>>

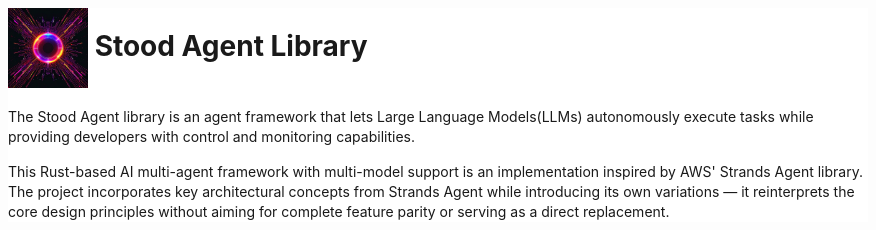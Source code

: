 # <img src="stood-icon.png" width="80" height="80" style="vertical-align: middle;"> Stood Agent Library

The Stood Agent library is an agent framework that lets Large Language Models(LLMs) autonomously execute tasks while providing developers with control and monitoring capabilities.

This Rust-based AI multi-agent framework with multi-model support is an implementation inspired by AWS' Strands Agent library. The project incorporates key architectural concepts from Strands Agent while introducing its own variations — it reinterprets the core design principles without aiming for complete feature parity or serving as a direct replacement.

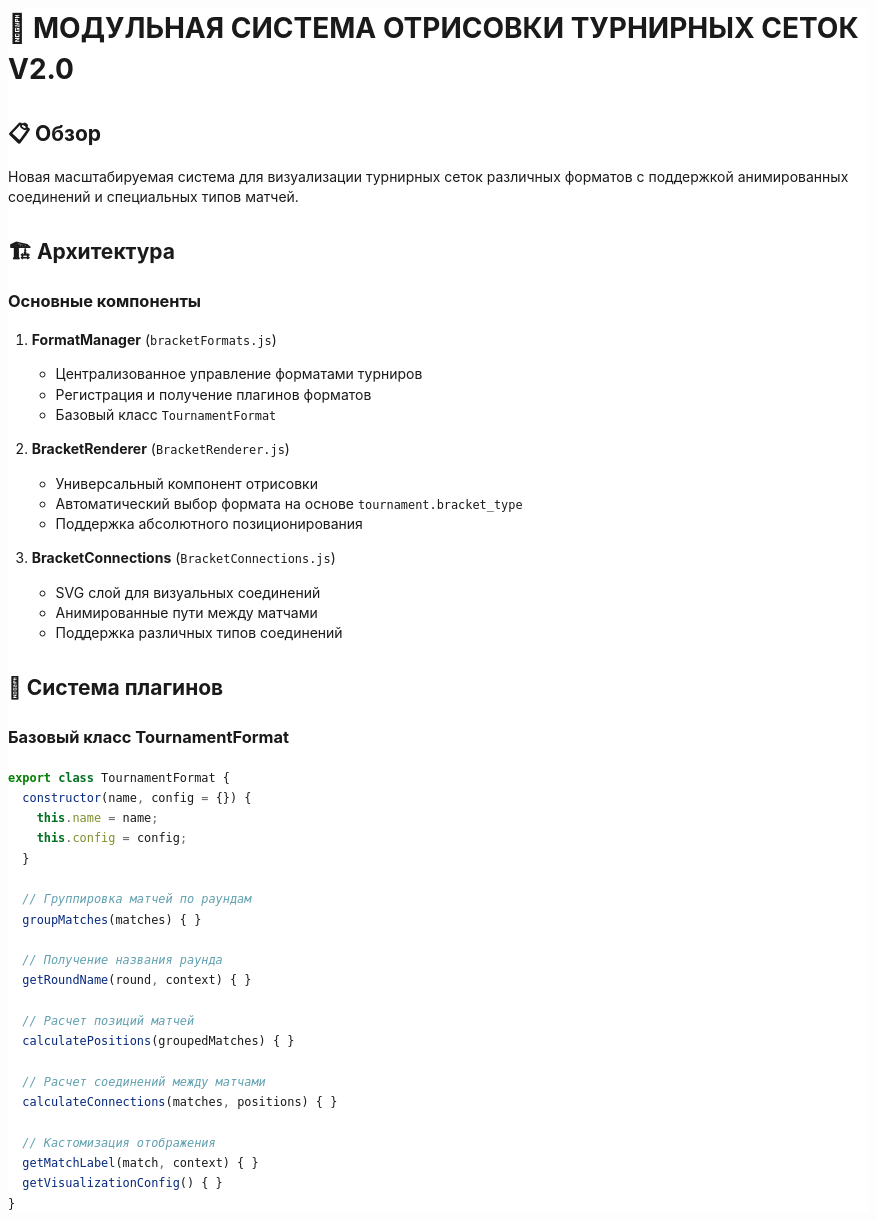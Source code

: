 # 🎯 МОДУЛЬНАЯ СИСТЕМА ОТРИСОВКИ ТУРНИРНЫХ СЕТОК V2.0

## 📋 Обзор

Новая масштабируемая система для визуализации турнирных сеток различных форматов с поддержкой анимированных соединений и специальных типов матчей.

## 🏗️ Архитектура

### Основные компоненты

1. **FormatManager** (`bracketFormats.js`)
   - Централизованное управление форматами турниров
   - Регистрация и получение плагинов форматов
   - Базовый класс `TournamentFormat`

2. **BracketRenderer** (`BracketRenderer.js`)
   - Универсальный компонент отрисовки
   - Автоматический выбор формата на основе `tournament.bracket_type`
   - Поддержка абсолютного позиционирования

3. **BracketConnections** (`BracketConnections.js`)
   - SVG слой для визуальных соединений
   - Анимированные пути между матчами
   - Поддержка различных типов соединений

## 🔌 Система плагинов

### Базовый класс TournamentFormat

```javascript
export class TournamentFormat {
  constructor(name, config = {}) {
    this.name = name;
    this.config = config;
  }

  // Группировка матчей по раундам
  groupMatches(matches) { }
  
  // Получение названия раунда
  getRoundName(round, context) { }
  
  // Расчет позиций матчей
  calculatePositions(groupedMatches) { }
  
  // Расчет соединений между матчами
  calculateConnections(matches, positions) { }
  
  // Кастомизация отображения
  getMatchLabel(match, context) { }
  getVisualizationConfig() { }
}
```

<<

### Exercise instructions
Only the lines from the start of the records through the line containing "The Stood Agent" should be repeated, word for word, with the pictures left out.

### Solution to the problem
Source code

: # <img src="stood-icon.png" width="80" height="80" style="vertical-align: middle;"> Stood Agent Library

The Stood Agent library is an agent framework that lets Large Language Models(LLMs) autonomously execute tasks while providing developers with control and monitoring capabilities.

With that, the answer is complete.